It is important, to be sure, to work for the improvement of the techniques used in libraries, but it is also important to take an interest in the ends that we want to achieve by them. It is necessary to provide the rational foundations for the beliefs that the librarians have in the value of their work. Noticing that the professional literature leaves questions of philosophy to the side in order to limit itself to questions of technique, the library theorists who have been the most conscious of this made the development of the fundamental concepts of the discipline their priority. These concepts are essential to safeguard the unity of librarianship and to avoid its fragmentation into multiple independent activities.
I am stating emphatically that librarianship has been pointed in a resolutely scientific direction.

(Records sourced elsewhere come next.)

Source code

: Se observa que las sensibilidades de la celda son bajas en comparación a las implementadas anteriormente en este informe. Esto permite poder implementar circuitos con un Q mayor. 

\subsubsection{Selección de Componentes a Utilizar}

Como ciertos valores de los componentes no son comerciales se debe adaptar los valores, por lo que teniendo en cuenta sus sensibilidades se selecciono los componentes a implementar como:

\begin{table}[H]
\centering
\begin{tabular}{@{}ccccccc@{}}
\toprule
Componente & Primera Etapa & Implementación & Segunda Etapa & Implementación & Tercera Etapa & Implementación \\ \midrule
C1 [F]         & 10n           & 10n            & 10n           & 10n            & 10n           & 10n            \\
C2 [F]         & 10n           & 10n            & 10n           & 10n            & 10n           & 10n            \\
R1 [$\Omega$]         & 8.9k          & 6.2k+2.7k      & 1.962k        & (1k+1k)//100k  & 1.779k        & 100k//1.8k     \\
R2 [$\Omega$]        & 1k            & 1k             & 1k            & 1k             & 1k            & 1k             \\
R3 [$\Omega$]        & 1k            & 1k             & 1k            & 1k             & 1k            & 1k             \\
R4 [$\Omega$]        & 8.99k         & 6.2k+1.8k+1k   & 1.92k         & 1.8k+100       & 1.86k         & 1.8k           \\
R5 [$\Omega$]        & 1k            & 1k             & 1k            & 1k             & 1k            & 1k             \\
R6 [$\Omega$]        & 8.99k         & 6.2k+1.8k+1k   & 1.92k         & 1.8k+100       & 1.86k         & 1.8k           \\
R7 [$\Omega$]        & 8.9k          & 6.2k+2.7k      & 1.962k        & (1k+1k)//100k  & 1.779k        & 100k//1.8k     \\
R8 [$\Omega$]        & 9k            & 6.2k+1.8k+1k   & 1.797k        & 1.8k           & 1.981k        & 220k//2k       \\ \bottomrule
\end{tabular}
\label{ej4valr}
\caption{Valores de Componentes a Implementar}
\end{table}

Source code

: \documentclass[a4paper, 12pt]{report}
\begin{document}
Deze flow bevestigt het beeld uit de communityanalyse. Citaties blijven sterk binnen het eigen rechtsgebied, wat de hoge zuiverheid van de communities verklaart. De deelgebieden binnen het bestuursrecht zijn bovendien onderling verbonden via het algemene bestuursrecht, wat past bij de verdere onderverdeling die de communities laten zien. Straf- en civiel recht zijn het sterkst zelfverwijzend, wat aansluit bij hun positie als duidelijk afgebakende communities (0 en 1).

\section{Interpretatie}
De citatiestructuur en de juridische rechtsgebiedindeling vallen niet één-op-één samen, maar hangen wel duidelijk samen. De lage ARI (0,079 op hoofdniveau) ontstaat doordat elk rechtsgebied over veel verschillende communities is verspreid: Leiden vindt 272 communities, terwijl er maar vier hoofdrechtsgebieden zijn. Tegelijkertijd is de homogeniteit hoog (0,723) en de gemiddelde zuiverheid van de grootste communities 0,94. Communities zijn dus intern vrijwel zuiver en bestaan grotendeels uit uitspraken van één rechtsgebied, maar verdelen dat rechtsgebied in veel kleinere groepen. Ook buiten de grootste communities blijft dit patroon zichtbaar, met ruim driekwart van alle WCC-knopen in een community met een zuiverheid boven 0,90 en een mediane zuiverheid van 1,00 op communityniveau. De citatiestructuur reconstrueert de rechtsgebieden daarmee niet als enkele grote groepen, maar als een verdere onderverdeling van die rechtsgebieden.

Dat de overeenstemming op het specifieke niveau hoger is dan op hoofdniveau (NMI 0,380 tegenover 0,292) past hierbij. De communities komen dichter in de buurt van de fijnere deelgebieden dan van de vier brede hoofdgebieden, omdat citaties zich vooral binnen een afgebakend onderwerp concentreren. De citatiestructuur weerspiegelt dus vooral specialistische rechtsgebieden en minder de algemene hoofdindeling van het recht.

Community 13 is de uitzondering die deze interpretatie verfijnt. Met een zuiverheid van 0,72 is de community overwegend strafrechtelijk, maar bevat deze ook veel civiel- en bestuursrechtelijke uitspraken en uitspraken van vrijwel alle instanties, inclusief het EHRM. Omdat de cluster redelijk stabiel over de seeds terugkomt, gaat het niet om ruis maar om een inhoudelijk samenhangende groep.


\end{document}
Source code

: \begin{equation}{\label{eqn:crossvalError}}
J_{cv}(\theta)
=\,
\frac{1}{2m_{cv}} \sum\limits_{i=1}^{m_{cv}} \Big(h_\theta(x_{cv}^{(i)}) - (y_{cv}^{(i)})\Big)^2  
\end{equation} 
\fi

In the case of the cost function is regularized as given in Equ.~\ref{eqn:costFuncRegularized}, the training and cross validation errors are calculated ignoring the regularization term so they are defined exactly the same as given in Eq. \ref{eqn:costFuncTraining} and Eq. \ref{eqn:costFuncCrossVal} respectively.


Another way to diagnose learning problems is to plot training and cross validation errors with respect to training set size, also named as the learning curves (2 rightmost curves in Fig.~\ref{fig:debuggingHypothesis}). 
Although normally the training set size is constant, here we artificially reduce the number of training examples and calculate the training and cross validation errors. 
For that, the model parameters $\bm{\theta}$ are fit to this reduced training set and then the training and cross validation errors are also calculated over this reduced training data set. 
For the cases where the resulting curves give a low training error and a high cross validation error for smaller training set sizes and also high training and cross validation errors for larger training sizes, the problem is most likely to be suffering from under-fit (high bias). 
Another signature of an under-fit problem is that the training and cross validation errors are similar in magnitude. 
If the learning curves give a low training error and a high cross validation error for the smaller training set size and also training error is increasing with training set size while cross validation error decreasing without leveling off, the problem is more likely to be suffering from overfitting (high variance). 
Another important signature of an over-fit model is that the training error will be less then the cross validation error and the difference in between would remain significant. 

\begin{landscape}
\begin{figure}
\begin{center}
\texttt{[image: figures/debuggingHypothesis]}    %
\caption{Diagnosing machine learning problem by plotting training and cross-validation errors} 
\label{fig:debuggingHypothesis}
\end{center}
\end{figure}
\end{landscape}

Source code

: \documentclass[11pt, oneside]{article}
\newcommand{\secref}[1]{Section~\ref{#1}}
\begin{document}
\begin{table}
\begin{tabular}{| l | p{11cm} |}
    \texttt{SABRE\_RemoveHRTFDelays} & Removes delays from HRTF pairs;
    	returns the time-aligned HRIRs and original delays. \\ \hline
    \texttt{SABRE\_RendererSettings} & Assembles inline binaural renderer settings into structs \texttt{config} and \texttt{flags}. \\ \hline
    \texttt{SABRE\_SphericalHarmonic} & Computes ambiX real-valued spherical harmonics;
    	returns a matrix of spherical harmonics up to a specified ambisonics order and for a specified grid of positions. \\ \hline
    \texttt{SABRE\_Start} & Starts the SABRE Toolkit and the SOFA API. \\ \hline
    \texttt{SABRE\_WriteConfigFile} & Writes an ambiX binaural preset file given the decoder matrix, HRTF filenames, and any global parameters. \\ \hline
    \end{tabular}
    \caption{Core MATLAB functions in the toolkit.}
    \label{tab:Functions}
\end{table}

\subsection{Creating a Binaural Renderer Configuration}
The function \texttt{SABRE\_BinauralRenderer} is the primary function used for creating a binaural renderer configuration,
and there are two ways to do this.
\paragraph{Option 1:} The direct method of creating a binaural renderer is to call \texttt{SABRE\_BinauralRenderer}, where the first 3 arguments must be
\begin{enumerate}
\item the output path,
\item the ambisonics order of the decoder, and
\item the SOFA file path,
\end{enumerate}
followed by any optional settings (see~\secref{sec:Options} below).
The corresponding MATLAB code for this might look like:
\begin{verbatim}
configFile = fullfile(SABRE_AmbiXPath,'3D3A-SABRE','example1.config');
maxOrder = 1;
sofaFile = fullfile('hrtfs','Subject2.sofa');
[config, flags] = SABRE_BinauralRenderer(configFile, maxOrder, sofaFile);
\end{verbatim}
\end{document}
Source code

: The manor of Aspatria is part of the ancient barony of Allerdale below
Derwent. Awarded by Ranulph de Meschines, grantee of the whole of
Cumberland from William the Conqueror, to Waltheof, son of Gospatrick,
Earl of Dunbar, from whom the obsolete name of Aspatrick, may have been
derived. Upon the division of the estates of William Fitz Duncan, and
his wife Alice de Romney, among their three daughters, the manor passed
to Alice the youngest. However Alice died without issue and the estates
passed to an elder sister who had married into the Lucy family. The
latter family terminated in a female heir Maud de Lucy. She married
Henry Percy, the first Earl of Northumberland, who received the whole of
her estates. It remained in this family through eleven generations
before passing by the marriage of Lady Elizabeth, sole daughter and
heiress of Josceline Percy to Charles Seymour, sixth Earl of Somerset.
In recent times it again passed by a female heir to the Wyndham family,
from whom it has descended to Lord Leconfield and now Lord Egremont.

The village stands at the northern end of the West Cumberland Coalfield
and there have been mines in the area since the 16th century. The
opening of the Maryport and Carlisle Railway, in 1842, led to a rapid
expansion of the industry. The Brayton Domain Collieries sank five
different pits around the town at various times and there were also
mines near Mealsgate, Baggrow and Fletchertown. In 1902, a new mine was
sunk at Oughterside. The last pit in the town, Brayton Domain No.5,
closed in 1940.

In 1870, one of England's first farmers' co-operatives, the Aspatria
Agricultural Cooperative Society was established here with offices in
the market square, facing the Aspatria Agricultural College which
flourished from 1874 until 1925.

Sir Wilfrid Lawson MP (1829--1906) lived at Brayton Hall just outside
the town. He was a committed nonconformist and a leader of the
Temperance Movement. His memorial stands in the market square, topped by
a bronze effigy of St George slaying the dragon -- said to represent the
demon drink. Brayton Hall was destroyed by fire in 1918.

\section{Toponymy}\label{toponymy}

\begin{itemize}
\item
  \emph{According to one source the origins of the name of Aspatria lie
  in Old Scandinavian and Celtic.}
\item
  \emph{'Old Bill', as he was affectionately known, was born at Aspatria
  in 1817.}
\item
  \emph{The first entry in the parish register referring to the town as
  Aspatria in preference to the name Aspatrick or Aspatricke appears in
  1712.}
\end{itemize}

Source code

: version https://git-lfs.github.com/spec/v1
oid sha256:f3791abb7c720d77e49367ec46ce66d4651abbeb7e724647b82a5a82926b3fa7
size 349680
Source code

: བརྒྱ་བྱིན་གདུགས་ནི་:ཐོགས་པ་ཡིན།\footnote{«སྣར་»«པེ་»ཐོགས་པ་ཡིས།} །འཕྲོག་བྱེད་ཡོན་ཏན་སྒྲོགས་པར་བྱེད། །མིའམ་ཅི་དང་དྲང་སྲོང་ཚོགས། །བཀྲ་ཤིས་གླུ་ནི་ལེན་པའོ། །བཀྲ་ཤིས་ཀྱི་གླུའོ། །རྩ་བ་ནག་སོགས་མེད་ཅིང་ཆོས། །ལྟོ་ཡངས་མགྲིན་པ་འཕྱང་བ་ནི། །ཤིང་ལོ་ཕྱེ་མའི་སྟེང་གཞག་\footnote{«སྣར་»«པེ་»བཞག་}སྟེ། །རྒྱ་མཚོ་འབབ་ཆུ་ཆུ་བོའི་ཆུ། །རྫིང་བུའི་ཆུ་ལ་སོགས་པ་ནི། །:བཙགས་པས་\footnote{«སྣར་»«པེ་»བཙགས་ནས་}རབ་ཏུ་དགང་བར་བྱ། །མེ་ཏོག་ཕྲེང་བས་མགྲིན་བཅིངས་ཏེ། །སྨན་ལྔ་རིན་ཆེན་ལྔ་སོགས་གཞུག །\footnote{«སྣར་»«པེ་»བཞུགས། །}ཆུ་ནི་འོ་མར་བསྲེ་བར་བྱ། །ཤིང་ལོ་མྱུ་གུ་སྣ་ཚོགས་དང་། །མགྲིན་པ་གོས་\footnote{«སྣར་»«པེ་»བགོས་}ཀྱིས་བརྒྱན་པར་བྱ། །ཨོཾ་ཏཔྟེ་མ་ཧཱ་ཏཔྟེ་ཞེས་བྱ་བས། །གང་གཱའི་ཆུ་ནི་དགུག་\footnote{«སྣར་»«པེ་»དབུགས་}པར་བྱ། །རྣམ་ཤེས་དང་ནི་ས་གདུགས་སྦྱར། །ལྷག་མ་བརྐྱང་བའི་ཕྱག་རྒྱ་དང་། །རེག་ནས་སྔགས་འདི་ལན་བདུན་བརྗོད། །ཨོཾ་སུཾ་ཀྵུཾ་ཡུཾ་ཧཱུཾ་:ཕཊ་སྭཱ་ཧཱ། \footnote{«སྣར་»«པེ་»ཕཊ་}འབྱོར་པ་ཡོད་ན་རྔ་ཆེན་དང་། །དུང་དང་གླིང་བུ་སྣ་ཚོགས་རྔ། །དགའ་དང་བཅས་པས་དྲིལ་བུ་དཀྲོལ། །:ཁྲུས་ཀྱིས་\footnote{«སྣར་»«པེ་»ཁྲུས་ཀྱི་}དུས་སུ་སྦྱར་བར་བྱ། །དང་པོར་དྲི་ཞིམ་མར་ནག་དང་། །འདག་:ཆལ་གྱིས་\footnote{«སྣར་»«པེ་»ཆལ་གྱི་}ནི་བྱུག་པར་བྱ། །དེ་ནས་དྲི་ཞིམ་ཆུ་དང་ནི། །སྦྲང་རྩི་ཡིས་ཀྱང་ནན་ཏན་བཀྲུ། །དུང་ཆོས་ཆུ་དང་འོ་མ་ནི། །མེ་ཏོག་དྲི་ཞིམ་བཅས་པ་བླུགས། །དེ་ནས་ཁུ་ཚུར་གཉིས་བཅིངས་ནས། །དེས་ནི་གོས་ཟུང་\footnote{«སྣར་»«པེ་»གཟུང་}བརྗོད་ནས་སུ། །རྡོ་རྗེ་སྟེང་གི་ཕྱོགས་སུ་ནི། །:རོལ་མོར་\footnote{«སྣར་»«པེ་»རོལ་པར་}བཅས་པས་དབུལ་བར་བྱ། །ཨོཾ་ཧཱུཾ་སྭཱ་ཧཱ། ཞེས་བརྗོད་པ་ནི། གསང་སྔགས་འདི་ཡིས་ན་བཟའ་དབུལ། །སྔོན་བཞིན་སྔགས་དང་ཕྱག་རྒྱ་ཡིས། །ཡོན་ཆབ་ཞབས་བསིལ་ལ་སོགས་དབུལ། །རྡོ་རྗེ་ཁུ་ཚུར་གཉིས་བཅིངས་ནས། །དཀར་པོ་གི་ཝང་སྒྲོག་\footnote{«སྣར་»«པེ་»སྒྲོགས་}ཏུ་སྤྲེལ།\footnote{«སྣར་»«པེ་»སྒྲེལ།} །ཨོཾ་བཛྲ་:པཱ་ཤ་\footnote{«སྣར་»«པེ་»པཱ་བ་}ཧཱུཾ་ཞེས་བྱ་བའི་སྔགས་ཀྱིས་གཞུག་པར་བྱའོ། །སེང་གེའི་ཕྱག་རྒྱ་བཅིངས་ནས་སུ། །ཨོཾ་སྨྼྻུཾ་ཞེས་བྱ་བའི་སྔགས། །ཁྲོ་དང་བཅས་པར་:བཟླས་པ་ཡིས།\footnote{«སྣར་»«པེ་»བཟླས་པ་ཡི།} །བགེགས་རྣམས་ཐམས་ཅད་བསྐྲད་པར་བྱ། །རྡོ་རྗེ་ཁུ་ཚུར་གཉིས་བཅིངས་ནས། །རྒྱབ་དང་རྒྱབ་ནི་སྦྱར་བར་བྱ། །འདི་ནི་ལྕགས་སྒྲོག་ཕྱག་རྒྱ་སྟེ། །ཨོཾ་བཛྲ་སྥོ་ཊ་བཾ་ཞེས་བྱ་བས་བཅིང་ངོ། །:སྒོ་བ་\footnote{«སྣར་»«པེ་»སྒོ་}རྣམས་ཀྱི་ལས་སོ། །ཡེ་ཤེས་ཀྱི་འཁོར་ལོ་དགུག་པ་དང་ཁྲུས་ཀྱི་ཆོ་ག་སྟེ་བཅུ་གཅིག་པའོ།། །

This orientation, sufficiently well established to mark a point of no return, no longer permits us to identify the discipline as an agglomeration of techniques without any coherence. It is necessary to clarify, at the same time, that the conceptual scheme of librarianship is still relatively undeveloped. This theoretical weakness has given birth to the misunderstandings and misinterpretations of the relevance and meaning of the philosophy of librarianship that this essay endeavors to clear up. This philosophy, itself not well developed, has been described by specialists as unsystematic. Here, I attempt to determine the causes and analyze the consequences of this situation for the development of the profession.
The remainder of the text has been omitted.